#### EXERCISE BRIEF
Copy out each line of the listing below that contains the word "https".

#### MATERIAL FOR THE TASK

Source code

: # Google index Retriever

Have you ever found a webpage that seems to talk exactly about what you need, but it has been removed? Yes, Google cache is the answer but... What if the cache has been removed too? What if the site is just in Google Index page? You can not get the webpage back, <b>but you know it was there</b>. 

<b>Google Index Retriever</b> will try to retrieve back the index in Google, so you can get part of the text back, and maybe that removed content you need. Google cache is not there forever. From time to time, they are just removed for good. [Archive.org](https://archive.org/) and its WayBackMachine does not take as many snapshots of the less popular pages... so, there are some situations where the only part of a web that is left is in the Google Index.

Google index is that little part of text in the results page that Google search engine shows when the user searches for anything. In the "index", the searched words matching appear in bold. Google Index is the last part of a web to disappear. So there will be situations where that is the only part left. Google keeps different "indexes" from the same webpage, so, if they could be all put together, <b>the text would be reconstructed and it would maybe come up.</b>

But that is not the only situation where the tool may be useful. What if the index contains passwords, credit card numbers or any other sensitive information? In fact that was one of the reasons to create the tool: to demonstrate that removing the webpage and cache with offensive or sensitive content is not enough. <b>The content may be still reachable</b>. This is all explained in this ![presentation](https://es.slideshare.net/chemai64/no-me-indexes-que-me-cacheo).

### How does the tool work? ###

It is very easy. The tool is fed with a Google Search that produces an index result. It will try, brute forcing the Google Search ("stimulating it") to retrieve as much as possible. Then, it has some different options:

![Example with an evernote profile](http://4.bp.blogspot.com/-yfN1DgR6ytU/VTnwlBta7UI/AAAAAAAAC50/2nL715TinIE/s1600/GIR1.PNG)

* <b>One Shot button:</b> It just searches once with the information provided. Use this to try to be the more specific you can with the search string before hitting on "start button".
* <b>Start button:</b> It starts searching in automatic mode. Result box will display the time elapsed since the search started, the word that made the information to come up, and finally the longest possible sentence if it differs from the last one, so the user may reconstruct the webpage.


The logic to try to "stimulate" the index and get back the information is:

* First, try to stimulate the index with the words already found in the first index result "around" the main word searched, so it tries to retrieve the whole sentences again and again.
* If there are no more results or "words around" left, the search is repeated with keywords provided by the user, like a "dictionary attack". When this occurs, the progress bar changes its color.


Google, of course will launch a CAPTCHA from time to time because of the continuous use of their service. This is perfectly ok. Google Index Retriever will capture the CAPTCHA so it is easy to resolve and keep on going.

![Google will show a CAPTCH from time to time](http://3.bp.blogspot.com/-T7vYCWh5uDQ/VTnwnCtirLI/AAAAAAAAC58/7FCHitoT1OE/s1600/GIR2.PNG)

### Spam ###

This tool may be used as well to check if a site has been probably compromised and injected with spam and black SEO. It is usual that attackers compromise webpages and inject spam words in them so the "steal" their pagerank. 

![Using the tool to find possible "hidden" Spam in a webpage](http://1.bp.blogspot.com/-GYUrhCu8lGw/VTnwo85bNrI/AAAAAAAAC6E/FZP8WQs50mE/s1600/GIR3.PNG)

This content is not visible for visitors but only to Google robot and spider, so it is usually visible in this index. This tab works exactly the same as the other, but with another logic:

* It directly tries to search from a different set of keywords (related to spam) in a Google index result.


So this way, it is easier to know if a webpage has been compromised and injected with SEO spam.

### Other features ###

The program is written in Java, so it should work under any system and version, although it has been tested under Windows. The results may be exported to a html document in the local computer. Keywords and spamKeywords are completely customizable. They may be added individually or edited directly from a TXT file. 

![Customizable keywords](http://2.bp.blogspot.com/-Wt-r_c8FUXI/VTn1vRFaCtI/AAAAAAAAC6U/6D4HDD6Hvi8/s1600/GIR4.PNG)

#### ANSWER SPACE
<b>Google Index Retriever</b> will try to retrieve back the index in Google, so you can get part of the text back, and maybe that removed content you need. Google cache is not there forever. From time to time, they are just removed for good. [Archive.org](https://archive.org/) and its WayBackMachine does not take as many snapshots of the less popular pages... so, there are some situations where the only part of a web that is left is in the Google Index.
But that is not the only situation where the tool may be useful. What if the index contains passwords, credit card numbers or any other sensitive information? In fact that was one of the reasons to create the tool: to demonstrate that removing the webpage and cache with offensive or sensitive content is not enough. <b>The content may be still reachable</b>. This is all explained in this ![presentation](https://es.slideshare.net/chemai64/no-me-indexes-que-me-cacheo).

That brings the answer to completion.